▶ [Data section]
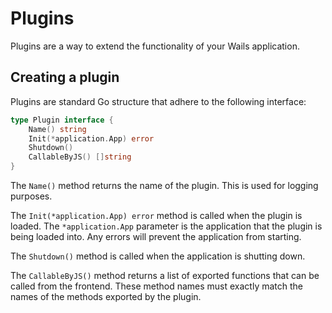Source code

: # Plugins

Plugins are a way to extend the functionality of your Wails application.

## Creating a plugin

Plugins are standard Go structure that adhere to the following interface:

```go
type Plugin interface {
    Name() string
    Init(*application.App) error
    Shutdown() 
    CallableByJS() []string
}
```

The `Name()` method returns the name of the plugin. This is used for logging purposes.

The `Init(*application.App) error` method is called when the plugin is loaded. The `*application.App` 
parameter is the application that the plugin is being loaded into. Any errors will prevent
the application from starting.

The `Shutdown()` method is called when the application is shutting down. 

The `CallableByJS()` method returns a list of exported functions that can be called from 
the frontend. These method names must exactly match the names of the methods exported 
by the plugin.

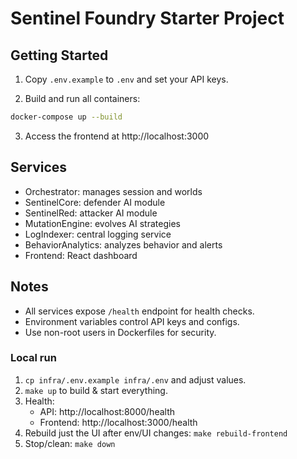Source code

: # Sentinel Foundry Starter Project

## Getting Started

1. Copy `.env.example` to `.env` and set your API keys.

2. Build and run all containers:

```bash
docker-compose up --build
```

3. Access the frontend at http://localhost:3000

## Services

- Orchestrator: manages session and worlds
- SentinelCore: defender AI module
- SentinelRed: attacker AI module
- MutationEngine: evolves AI strategies
- LogIndexer: central logging service
- BehaviorAnalytics: analyzes behavior and alerts
- Frontend: React dashboard

## Notes

- All services expose `/health` endpoint for health checks.
- Environment variables control API keys and configs.
- Use non-root users in Dockerfiles for security.

### Local run

1. `cp infra/.env.example infra/.env` and adjust values.
2. `make up` to build & start everything.
3. Health:
   - API: http://localhost:8000/health
   - Frontend: http://localhost:3000/health
4. Rebuild just the UI after env/UI changes: `make rebuild-frontend`
5. Stop/clean: `make down`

▶ [Your goal]
Note each line of the material holding "called" and copy it out.

▶ [Solution to this exercise]
The `Init(*application.App) error` method is called when the plugin is loaded. The `*application.App` 
The `Shutdown()` method is called when the application is shutting down. 
The `CallableByJS()` method returns a list of exported functions that can be called from 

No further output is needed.